Most of the text on the website is coming from the businesses themselves - they can enter a few lines about themselves. Most of them seem to be pasting text straight from their own websites.
Is google going to penalise me for having duplicate content? At the moment about 60 entries and most of them are virtually identical to passages of text on their own websites.
Am I in trouble?
It depends. When you say a few lines, you’re talking about how many words per description? And what is the approximate proportion of original content/duplicated content?
Each listing gets about 200 characters. Currently have about 60 listings, probably 55(?) of these have copied & pasted from their website.

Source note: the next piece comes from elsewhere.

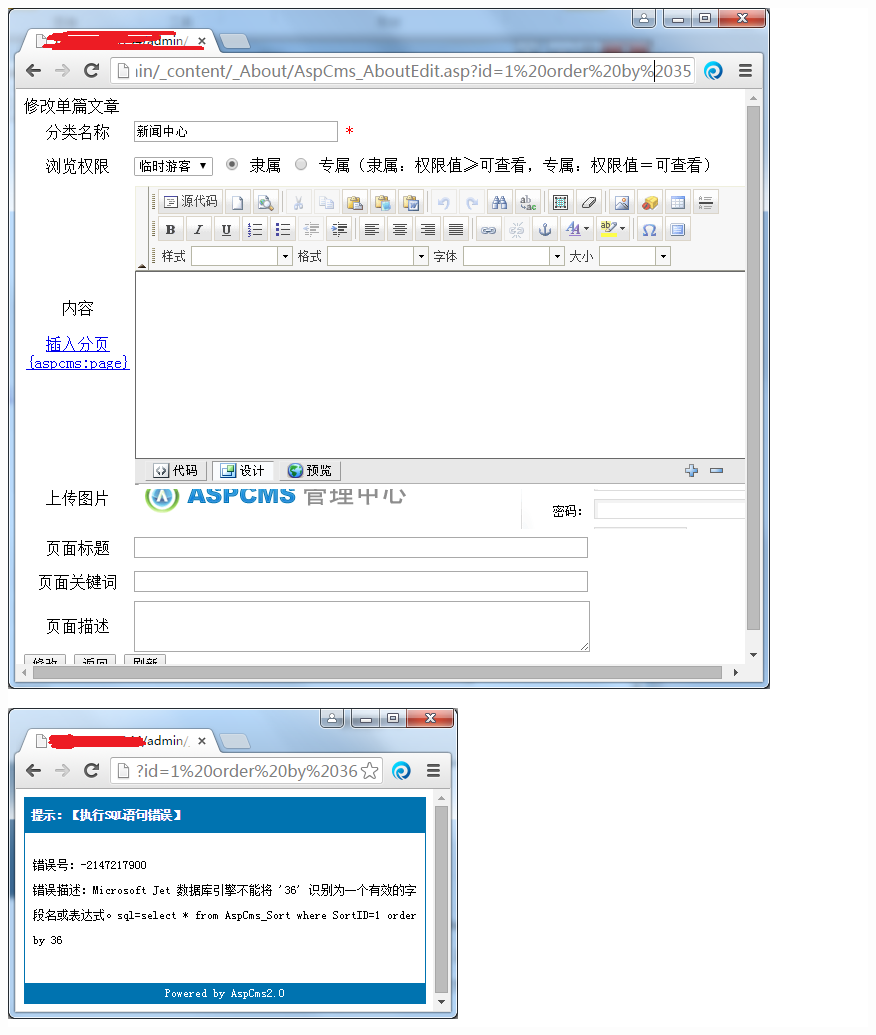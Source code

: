   ![aspcms_orderby35.png](imgs/aspcms_orderby35.png)

  ![aspcms_orderby36.png](imgs/aspcms_orderby36.png)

Also have about 12 advertisers, maybe 10 of these have also copied text from their websites - and that is much longer, maybe 800 characters(?) each.
There’s VERY little other text on the page, so duplicate content has got to be 90%+. But from 60+ other websites - does that make difference?
Will google realise we’re a directory and forgive us?
For only 200 characters, I doubt it would be a significant problem (I might be wrong, if someone disagrees, please correct me).
To be honest, we do not offer SEO services and I’m not an SEO expert, but that proportion of duplicated content is not good, because Google penalizes websites that are judged not to have relevant or original content. Something like 30% is more reasonable usually. I don’t know how directories are affected by the numbers of link they point out though; Google’s algorithm might not have a linear effect (adding links of duplicate content when you have a 1000 might hurt less than when you only have 100).
If you have placed robots.txt to disallow indexing of the pages, you probably shouldn’t bother about being penalized. There are very few chances that your robots.txt wouldn’t work and you get penalized (For instance, if you misspell the robots.txt as robot.txt, things don’t work).